(Dataset items)
[Start of Attachment]
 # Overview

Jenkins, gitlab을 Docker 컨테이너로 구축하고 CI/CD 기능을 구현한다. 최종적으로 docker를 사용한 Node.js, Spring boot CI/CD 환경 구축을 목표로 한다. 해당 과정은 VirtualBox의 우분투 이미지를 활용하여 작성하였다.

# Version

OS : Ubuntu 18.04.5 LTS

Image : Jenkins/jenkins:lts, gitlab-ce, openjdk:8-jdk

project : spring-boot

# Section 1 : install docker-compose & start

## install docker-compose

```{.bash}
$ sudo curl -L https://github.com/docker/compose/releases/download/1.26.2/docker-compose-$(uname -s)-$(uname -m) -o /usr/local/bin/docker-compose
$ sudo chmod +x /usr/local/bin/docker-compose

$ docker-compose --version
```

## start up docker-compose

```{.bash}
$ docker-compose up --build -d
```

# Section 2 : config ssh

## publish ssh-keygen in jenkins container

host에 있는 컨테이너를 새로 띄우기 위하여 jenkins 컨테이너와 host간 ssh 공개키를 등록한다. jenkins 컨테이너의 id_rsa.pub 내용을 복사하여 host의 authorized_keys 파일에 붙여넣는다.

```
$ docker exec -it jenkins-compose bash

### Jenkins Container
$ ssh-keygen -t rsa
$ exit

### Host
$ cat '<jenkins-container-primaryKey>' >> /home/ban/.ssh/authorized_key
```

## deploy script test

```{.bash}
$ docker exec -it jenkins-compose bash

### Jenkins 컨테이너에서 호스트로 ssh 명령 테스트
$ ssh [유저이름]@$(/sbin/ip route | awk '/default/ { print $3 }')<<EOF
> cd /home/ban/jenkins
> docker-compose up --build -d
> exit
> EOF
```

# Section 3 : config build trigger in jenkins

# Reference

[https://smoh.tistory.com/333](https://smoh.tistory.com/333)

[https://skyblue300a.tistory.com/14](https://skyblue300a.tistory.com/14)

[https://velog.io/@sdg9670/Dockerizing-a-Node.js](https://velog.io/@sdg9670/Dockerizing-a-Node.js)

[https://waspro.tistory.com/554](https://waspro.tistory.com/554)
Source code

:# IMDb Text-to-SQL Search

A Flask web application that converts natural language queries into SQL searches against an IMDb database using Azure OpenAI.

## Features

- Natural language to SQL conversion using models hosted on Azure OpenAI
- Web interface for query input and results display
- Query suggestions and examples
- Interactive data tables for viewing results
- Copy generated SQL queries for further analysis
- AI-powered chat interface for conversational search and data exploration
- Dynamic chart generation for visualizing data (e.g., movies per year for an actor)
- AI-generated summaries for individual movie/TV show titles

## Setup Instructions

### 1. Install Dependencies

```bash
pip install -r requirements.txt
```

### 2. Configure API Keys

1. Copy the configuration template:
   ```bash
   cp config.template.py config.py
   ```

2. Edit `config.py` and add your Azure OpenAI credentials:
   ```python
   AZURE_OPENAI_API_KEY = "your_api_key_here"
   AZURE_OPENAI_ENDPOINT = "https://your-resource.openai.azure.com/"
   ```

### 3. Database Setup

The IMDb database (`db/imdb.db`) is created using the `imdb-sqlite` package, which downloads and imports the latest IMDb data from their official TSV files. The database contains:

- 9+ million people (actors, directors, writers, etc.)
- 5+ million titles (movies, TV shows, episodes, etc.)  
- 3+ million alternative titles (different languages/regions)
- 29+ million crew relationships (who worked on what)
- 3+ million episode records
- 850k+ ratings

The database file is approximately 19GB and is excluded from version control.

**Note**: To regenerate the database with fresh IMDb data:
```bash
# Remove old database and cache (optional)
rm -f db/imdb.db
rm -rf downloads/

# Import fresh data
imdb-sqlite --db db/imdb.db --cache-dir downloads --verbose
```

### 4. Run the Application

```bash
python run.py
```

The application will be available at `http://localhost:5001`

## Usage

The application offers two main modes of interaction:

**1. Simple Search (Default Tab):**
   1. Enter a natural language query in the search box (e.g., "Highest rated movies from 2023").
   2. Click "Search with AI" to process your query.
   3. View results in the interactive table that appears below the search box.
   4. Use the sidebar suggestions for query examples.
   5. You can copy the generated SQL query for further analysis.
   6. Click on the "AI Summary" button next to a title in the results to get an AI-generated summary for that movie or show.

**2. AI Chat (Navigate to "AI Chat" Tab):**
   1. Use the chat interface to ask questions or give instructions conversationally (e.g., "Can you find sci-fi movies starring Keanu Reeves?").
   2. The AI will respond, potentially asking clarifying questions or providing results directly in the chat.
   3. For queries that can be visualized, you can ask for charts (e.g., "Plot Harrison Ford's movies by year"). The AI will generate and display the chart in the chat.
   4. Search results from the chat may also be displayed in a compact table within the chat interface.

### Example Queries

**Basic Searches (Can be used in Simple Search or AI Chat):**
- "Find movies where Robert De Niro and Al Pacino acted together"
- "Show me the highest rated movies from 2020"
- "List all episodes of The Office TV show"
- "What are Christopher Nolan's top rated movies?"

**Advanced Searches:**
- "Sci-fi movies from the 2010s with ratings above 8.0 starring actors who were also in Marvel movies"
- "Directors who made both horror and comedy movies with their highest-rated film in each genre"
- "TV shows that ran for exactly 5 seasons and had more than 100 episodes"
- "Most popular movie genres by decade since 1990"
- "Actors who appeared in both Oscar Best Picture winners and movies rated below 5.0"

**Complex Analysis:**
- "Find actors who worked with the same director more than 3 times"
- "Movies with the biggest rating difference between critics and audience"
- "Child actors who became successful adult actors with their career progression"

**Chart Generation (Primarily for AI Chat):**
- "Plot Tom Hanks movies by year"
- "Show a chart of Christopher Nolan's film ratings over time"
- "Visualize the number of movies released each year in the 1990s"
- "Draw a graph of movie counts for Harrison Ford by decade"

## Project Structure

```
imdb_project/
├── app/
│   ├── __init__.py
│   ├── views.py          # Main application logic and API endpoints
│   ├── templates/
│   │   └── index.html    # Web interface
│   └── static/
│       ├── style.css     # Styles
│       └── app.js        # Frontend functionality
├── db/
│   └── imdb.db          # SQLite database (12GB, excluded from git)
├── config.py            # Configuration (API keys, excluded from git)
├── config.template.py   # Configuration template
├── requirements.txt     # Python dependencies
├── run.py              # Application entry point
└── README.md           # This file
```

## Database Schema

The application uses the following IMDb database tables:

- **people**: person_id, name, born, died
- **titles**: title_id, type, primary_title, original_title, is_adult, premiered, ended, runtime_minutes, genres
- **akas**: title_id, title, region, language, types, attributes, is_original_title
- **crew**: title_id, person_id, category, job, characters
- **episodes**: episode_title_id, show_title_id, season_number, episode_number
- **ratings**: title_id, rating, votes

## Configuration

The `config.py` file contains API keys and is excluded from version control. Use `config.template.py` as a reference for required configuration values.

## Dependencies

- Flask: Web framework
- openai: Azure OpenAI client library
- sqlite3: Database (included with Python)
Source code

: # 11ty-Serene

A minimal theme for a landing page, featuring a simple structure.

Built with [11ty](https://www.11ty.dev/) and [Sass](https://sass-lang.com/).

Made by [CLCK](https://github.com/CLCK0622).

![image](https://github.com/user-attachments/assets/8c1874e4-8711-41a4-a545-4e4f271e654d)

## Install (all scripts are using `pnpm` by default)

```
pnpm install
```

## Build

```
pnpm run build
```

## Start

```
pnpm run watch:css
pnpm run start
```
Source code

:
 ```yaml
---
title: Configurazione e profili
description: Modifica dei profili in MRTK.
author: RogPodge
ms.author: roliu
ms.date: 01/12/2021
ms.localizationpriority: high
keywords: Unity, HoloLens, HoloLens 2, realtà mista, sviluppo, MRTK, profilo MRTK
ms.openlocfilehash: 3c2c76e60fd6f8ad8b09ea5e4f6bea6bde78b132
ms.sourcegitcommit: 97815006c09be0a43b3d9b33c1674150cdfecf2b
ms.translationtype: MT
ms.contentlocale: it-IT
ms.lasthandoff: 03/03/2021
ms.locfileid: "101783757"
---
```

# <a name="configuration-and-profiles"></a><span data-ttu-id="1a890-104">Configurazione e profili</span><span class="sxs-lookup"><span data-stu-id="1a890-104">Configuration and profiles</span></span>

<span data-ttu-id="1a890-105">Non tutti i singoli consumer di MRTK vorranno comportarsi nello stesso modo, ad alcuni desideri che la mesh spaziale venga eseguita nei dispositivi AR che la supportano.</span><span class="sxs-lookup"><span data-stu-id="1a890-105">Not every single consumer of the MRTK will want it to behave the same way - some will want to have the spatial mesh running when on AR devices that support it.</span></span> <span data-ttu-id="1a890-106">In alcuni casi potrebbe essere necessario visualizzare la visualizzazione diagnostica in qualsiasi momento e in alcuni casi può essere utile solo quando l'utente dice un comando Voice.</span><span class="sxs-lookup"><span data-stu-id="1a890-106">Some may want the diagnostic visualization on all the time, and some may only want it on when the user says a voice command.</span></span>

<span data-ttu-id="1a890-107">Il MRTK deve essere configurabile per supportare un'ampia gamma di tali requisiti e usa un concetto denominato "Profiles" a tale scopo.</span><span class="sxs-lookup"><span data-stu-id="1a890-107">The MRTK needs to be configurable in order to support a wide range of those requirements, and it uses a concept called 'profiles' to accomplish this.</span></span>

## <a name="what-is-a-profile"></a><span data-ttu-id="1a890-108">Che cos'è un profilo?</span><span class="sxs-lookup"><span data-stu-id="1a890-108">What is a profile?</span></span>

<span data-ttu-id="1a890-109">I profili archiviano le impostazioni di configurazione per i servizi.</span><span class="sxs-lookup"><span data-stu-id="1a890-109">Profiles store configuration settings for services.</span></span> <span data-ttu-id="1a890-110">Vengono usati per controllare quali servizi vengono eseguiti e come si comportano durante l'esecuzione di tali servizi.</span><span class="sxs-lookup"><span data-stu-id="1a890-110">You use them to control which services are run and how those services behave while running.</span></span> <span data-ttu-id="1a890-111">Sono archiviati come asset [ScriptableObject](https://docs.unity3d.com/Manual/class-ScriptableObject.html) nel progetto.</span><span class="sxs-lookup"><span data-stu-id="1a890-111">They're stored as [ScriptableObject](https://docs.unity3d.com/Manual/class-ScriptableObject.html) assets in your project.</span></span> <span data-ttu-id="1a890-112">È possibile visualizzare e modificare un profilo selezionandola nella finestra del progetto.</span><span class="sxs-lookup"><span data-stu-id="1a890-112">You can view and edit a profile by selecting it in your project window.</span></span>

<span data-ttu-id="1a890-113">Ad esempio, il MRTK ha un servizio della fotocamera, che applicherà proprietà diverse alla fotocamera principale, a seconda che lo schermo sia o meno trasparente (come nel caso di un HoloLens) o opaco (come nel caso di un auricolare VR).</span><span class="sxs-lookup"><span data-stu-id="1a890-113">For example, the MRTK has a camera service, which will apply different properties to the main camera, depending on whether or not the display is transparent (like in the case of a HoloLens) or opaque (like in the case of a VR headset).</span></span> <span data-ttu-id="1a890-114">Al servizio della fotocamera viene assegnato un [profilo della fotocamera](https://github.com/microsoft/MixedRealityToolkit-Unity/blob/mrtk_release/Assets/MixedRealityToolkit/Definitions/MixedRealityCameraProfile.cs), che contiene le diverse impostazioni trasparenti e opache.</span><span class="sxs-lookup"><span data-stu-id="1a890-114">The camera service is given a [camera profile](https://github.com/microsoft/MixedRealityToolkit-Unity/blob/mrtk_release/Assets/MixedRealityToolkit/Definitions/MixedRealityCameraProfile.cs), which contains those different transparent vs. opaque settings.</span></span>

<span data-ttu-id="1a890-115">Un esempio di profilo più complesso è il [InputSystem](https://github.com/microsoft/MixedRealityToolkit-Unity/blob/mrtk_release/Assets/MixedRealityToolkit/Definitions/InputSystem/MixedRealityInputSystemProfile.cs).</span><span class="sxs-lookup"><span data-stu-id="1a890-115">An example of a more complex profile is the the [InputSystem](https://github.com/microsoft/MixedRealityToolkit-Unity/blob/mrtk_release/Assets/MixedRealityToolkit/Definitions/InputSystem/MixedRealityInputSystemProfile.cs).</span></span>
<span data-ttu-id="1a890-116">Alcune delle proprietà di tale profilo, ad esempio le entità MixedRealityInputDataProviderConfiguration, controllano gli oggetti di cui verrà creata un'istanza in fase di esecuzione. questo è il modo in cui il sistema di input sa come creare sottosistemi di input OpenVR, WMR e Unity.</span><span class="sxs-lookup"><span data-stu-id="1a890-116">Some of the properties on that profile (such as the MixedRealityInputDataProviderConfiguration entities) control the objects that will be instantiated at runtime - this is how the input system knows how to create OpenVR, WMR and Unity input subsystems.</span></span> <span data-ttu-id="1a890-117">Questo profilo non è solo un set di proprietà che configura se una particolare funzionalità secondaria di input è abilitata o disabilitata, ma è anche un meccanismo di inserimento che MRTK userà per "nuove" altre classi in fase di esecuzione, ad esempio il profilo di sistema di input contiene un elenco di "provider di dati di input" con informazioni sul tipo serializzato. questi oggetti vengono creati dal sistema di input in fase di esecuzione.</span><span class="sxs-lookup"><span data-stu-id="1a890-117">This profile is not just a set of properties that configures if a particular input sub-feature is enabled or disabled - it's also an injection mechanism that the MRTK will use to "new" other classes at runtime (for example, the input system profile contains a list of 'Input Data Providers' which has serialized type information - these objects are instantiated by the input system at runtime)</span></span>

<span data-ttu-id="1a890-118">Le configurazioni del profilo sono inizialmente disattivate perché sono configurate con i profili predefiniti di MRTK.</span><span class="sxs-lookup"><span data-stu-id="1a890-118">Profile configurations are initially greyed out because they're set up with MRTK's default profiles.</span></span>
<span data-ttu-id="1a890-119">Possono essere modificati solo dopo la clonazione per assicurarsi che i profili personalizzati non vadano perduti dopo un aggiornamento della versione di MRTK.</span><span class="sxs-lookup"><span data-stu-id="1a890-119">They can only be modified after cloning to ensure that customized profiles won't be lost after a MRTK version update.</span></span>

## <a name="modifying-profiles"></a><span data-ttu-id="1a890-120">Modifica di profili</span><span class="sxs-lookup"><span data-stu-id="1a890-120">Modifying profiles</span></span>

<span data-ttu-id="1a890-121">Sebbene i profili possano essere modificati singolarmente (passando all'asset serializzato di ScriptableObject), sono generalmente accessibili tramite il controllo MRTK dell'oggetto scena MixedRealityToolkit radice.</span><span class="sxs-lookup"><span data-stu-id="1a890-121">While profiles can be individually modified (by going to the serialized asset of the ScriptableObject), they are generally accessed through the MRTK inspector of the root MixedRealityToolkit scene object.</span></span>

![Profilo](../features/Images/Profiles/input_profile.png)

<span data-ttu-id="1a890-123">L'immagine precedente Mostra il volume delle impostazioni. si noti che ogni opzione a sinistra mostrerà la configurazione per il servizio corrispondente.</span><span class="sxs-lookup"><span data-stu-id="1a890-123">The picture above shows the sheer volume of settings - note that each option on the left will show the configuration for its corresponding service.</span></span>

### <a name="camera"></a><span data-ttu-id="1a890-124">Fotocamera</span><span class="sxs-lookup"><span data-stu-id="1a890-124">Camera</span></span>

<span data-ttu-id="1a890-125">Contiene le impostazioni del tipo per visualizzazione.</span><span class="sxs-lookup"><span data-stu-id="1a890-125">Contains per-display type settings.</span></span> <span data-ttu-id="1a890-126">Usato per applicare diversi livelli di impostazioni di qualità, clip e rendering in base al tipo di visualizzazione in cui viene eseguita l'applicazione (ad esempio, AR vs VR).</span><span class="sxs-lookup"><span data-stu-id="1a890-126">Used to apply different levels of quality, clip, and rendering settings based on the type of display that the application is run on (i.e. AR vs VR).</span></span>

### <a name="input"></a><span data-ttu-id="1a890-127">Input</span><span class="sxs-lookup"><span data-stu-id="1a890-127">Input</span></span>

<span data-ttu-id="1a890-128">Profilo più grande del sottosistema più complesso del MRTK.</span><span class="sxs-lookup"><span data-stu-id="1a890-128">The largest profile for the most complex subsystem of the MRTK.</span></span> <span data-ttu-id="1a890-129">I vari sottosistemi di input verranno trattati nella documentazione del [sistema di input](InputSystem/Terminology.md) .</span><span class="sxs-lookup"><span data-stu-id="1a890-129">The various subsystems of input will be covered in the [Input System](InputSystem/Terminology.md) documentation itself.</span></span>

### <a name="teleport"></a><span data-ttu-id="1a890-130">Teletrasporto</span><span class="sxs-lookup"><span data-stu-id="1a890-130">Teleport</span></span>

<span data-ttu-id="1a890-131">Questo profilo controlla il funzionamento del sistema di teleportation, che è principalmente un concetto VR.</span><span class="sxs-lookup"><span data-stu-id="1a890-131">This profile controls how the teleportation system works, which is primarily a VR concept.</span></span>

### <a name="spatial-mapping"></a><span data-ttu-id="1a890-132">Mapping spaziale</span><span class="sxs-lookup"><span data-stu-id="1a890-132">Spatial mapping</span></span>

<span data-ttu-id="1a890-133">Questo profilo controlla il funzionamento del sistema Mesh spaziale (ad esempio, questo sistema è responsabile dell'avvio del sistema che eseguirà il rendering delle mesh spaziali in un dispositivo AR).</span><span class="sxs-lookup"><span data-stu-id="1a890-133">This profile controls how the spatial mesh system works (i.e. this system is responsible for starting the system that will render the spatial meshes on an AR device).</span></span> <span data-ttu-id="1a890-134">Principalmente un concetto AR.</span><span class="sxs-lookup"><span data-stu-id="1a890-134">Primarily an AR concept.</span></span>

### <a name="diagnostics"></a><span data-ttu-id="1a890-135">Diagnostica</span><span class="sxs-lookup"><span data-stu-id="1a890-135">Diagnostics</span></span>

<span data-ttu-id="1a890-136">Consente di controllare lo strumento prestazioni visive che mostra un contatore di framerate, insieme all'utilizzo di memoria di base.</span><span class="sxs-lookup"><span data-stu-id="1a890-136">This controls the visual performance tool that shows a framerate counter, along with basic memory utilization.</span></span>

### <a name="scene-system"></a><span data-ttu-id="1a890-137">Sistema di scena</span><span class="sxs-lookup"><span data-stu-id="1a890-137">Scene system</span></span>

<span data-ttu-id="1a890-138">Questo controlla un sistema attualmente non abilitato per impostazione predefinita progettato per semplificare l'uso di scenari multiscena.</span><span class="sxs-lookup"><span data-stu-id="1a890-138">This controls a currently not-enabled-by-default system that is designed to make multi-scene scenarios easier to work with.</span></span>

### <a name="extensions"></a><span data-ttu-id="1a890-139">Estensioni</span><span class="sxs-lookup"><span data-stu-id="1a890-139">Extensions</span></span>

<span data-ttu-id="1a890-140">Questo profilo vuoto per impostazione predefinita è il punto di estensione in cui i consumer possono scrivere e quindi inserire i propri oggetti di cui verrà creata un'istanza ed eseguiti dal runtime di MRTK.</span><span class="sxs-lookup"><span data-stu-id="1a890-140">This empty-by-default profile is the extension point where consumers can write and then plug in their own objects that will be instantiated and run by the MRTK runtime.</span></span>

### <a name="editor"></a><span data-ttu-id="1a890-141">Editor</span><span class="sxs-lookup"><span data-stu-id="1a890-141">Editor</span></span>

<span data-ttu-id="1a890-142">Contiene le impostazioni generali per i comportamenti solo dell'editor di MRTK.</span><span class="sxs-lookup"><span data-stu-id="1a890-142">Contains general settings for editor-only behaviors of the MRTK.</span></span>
[End of Attachment]
## Exercise instructions
After reading the records above, give the number of lines that include "requirements", and add nothing else.

## Reply
3